Ce soir, Tout le monde en parlait revenait sur l’affaire Latimer — l’histoire sordide d’un fermier saskatchewanais qui, soi-disant pas compassion, a tué sa fille handicapée.

J’ai écrit le poème qui suit en l’honneur de cette enfant, appelée Tracy, exécutée à douze ans.
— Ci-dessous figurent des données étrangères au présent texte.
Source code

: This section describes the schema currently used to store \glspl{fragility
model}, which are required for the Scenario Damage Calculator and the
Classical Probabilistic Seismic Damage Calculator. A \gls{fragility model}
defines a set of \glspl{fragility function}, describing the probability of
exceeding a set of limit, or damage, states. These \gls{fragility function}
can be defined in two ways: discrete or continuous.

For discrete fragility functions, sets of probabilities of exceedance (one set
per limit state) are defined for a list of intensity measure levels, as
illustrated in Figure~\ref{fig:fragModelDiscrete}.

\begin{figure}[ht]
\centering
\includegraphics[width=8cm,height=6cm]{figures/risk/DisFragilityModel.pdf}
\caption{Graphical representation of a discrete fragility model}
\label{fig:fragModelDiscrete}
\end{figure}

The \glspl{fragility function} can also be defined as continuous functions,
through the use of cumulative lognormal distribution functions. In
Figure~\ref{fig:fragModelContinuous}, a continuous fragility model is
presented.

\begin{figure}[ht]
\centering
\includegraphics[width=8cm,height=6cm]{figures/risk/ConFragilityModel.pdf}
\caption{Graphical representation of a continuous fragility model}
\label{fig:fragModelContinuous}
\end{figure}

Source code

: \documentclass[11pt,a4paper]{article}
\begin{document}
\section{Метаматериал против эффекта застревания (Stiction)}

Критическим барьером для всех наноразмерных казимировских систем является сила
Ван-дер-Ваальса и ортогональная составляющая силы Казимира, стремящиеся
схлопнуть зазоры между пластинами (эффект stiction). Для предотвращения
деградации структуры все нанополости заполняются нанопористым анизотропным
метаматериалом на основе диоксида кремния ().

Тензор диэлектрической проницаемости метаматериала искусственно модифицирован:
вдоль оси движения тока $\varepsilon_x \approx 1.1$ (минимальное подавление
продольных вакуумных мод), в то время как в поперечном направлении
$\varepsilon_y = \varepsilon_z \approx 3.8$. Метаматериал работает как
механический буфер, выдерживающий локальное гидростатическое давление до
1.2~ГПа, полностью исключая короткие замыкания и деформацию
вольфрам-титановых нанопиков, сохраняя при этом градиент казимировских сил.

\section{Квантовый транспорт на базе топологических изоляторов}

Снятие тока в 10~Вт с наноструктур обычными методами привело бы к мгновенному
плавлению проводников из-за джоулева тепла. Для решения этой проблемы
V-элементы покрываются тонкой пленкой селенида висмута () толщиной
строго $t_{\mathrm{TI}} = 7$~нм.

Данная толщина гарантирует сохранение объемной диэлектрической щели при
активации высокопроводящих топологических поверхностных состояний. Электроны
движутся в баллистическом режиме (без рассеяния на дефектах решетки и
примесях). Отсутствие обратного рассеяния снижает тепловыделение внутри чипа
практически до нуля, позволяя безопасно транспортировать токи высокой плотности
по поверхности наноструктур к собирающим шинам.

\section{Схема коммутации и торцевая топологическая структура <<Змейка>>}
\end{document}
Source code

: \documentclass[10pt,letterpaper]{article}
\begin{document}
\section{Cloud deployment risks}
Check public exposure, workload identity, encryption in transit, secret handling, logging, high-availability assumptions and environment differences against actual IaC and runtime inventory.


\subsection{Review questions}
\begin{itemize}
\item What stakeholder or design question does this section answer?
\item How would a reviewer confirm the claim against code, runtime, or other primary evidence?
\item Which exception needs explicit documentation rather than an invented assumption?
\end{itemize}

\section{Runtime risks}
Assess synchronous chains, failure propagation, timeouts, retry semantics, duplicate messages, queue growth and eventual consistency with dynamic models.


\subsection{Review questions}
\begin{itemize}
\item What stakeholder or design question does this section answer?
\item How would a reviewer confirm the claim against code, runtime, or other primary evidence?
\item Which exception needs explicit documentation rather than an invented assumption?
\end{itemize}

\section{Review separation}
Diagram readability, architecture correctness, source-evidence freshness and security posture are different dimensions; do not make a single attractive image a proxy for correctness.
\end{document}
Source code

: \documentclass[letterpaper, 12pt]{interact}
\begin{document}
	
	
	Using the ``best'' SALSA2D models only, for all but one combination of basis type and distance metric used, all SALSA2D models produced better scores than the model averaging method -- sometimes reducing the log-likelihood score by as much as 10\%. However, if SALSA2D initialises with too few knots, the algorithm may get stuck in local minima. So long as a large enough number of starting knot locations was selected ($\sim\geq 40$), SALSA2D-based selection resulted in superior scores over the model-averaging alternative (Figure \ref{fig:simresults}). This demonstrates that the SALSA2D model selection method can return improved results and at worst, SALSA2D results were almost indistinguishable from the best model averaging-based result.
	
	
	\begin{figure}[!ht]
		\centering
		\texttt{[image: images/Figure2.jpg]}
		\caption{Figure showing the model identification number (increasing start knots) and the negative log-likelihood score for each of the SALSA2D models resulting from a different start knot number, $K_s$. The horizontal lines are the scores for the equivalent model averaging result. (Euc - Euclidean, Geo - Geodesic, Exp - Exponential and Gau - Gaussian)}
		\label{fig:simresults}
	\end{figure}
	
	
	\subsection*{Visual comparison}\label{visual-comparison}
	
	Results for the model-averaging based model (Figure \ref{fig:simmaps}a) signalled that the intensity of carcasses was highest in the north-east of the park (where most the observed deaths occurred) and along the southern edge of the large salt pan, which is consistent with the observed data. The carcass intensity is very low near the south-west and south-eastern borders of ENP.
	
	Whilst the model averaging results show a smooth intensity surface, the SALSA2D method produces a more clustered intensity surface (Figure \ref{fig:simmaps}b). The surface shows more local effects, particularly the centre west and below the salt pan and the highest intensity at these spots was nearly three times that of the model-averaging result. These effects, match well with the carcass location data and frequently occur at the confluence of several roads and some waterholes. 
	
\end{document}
J’en ai publié un extrait sur mon ancien blogue, mais je vous l’offre ce soir dans son intégralité, à la mémoire de Tracy Latimer et des autres enfants compaticiés.


Tracy
gardienne de tous les secrets
nul ne connut jamais les tiens
énigme celée dans une enveloppe de chair
ton sourire aurait pu, qui sait,
inspirer le prochain de Vinci

 *

tu as dédaigné ramper
indigne activité à la portée de tout bébé
tu n’as davantage parlé
le langage des hommes
dans sa grossièreté
n’eut pu dire l’infinitude lumineuse
reflétée dans tes yeux

tu aimais les feux de joie, la musique et le cirque
a-t-on dit sous serment

intime du bistouri
triturée et remodelée sans approcher
— hélas! soupira-t-on
les canons d’efficience et de normalité
à ton rythme tu grandis
libre de l’emprise des mondanités
sur une ferme des Prairies
donnant bon gré mal gré pendant douze années
un sens à la vie de ceux qui te l’avaient donnée
cadeau

*

cadeau donné ne reprend, telle est la règle
ton père le fit pourtant un matin d’octobre
ta mère partie à l’église
n’avais-tu pas commis le pire des crimes,Tracy?
tu étais coupable, oui
tu avais trahi ses attentes
blessé sa fierté de géniteur
faute d’imagination incapable
d’entrevoir une existence
autre qu’à hauteur de la sienne
il geignait dedans
ta vue
jour après jour
tournée dans son intangible plaie
un fer

de ta hanche disloquée ou de sa déception
d’où émanait en vérité la pire douleur
celle qui lui fit rompre le contrat sacré entre père et fille
qui le contraignit
à insérer la clé dans le démarreur
qui fit planer sur les champs dénudés le spectre d’Auschwitz?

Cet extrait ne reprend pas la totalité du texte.